··· EXERCISE MATERIALS ···
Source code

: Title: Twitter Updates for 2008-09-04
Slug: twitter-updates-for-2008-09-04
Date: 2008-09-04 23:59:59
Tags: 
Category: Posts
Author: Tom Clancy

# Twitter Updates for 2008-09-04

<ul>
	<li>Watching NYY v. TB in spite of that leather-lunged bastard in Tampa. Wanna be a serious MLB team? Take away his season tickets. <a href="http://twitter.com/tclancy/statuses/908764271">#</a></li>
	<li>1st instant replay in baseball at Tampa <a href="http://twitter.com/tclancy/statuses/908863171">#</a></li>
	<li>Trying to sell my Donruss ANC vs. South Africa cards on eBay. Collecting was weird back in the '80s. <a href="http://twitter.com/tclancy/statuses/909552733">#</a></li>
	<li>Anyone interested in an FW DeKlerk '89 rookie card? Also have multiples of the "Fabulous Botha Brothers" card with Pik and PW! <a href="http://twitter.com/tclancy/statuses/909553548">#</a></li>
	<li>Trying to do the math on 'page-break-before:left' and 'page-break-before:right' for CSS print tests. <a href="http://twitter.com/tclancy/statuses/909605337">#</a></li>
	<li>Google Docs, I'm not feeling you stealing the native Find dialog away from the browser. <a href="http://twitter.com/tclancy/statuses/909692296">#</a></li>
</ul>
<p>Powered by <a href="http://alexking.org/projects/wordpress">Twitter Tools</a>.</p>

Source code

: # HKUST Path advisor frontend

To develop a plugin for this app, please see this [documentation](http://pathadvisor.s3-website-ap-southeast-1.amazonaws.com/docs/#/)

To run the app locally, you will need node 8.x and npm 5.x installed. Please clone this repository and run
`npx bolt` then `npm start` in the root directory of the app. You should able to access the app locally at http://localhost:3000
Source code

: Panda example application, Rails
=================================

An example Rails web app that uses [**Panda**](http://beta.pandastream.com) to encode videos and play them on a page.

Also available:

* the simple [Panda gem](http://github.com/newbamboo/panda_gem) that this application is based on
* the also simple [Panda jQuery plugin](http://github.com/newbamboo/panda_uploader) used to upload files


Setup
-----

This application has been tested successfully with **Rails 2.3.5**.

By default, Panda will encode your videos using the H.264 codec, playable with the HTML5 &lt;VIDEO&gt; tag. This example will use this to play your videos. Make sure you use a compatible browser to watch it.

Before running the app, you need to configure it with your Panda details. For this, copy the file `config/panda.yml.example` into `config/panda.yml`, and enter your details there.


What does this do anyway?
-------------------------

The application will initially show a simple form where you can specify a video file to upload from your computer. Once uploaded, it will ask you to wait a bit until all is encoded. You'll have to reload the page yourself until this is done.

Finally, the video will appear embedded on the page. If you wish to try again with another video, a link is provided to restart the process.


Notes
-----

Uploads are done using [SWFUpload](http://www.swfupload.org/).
···
* [ACTIVITY]
Working from the material above, retype it in its entirety without change.

* [EXERCISE SOLUTION]
Source code

: Title: Twitter Updates for 2008-09-04
Slug: twitter-updates-for-2008-09-04
Date: 2008-09-04 23:59:59
Tags: 
Category: Posts
Author: Tom Clancy

# Twitter Updates for 2008-09-04

<ul>
	<li>Watching NYY v. TB in spite of that leather-lunged bastard in Tampa. Wanna be a serious MLB team? Take away his season tickets. <a href="http://twitter.com/tclancy/statuses/908764271">#</a></li>
	<li>1st instant replay in baseball at Tampa <a href="http://twitter.com/tclancy/statuses/908863171">#</a></li>
	<li>Trying to sell my Donruss ANC vs. South Africa cards on eBay. Collecting was weird back in the '80s. <a href="http://twitter.com/tclancy/statuses/909552733">#</a></li>
	<li>Anyone interested in an FW DeKlerk '89 rookie card? Also have multiples of the "Fabulous Botha Brothers" card with Pik and PW! <a href="http://twitter.com/tclancy/statuses/909553548">#</a></li>
	<li>Trying to do the math on 'page-break-before:left' and 'page-break-before:right' for CSS print tests. <a href="http://twitter.com/tclancy/statuses/909605337">#</a></li>
	<li>Google Docs, I'm not feeling you stealing the native Find dialog away from the browser. <a href="http://twitter.com/tclancy/statuses/909692296">#</a></li>
</ul>
<p>Powered by <a href="http://alexking.org/projects/wordpress">Twitter Tools</a>.</p>

Source code

: # HKUST Path advisor frontend

To develop a plugin for this app, please see this [documentation](http://pathadvisor.s3-website-ap-southeast-1.amazonaws.com/docs/#/)

To run the app locally, you will need node 8.x and npm 5.x installed. Please clone this repository and run
`npx bolt` then `npm start` in the root directory of the app. You should able to access the app locally at http://localhost:3000
Source code

: Panda example application, Rails
=================================

An example Rails web app that uses [**Panda**](http://beta.pandastream.com) to encode videos and play them on a page.

Also available:

* the simple [Panda gem](http://github.com/newbamboo/panda_gem) that this application is based on
* the also simple [Panda jQuery plugin](http://github.com/newbamboo/panda_uploader) used to upload files


Setup
-----

This application has been tested successfully with **Rails 2.3.5**.

By default, Panda will encode your videos using the H.264 codec, playable with the HTML5 &lt;VIDEO&gt; tag. This example will use this to play your videos. Make sure you use a compatible browser to watch it.

Before running the app, you need to configure it with your Panda details. For this, copy the file `config/panda.yml.example` into `config/panda.yml`, and enter your details there.


What does this do anyway?
-------------------------

The application will initially show a simple form where you can specify a video file to upload from your computer. Once uploaded, it will ask you to wait a bit until all is encoded. You'll have to reload the page yourself until this is done.

Finally, the video will appear embedded on the page. If you wish to try again with another video, a link is provided to restart the process.


Notes
-----

Uploads are done using [SWFUpload](http://www.swfupload.org/).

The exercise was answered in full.